## Available data
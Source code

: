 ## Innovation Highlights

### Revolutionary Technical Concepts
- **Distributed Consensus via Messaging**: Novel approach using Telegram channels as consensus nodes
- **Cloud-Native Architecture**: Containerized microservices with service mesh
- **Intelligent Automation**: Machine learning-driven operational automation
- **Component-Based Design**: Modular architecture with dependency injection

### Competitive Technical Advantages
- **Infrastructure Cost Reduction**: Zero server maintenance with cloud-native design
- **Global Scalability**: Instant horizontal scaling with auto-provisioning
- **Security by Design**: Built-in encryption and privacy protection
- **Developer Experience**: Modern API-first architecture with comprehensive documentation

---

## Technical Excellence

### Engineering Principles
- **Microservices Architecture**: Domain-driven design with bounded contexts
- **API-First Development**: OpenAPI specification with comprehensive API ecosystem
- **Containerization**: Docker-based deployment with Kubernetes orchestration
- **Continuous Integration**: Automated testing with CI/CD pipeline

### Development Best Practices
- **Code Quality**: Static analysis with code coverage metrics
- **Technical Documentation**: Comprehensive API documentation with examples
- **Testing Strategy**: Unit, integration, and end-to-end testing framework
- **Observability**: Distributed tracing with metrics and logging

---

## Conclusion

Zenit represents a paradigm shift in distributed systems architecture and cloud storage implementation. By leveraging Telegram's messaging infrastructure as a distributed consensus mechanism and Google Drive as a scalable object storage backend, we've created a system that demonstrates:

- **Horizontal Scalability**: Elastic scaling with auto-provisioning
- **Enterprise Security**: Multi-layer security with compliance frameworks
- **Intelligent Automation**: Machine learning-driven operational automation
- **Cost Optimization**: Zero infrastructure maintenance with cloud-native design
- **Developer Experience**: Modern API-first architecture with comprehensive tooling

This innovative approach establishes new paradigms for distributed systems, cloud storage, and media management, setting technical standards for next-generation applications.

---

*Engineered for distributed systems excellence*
---
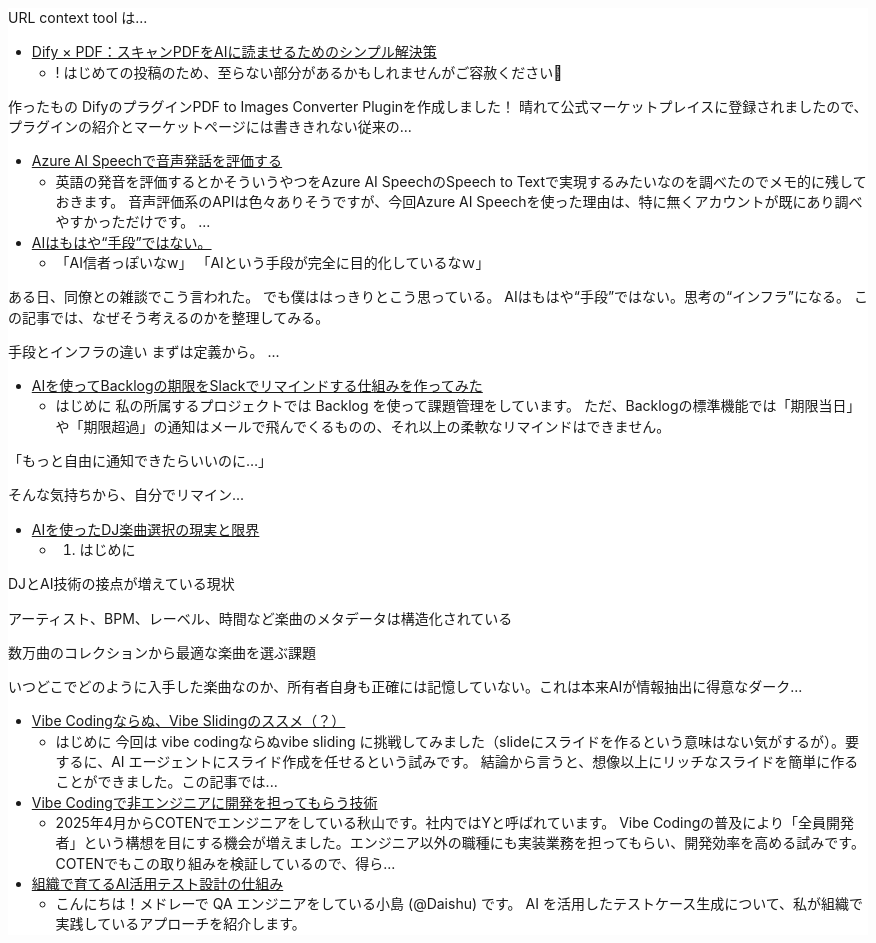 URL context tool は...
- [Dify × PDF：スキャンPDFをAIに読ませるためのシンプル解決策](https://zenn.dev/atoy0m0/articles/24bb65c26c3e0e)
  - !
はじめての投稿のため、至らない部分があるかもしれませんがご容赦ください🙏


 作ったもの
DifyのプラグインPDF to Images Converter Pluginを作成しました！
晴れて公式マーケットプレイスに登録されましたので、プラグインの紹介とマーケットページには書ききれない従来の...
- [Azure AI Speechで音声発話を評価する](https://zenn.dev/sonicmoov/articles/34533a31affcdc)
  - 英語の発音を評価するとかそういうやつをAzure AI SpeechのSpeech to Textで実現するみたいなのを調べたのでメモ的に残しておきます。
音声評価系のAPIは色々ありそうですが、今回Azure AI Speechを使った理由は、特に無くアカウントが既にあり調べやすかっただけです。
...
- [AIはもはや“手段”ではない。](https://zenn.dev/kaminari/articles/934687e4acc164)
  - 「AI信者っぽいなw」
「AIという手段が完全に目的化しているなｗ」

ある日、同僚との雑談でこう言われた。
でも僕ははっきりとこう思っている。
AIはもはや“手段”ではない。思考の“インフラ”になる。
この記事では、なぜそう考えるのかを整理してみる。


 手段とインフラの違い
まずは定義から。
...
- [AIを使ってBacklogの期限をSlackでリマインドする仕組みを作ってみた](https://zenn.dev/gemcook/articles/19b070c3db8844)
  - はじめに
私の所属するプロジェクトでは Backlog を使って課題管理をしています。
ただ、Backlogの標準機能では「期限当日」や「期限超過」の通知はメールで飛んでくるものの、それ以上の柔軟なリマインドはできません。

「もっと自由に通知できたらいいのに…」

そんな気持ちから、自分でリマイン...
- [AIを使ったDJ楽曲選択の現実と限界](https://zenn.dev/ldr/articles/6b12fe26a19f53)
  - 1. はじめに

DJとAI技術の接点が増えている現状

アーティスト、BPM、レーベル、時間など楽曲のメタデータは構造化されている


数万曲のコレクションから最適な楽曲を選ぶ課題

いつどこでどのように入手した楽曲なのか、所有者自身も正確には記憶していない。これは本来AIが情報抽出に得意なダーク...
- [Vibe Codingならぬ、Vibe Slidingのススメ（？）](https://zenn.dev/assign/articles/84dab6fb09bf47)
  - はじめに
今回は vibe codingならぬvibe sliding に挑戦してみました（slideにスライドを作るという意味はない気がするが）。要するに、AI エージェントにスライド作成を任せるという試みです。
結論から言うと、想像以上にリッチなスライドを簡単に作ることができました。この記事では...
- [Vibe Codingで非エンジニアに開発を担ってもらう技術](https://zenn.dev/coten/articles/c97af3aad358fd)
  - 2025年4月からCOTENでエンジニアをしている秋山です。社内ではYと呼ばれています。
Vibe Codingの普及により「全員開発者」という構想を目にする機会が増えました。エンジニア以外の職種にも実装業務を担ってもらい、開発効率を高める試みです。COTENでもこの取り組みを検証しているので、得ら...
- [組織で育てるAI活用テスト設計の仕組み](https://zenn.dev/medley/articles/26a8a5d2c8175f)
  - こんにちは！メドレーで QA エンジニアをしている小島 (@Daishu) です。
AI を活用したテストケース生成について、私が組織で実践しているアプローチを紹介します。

## What the task requires
For every line above that holds the word "testing", report the whole line.

## Result
- **Continuous Integration**: Automated testing with CI/CD pipeline
- **Testing Strategy**: Unit, integration, and end-to-end testing framework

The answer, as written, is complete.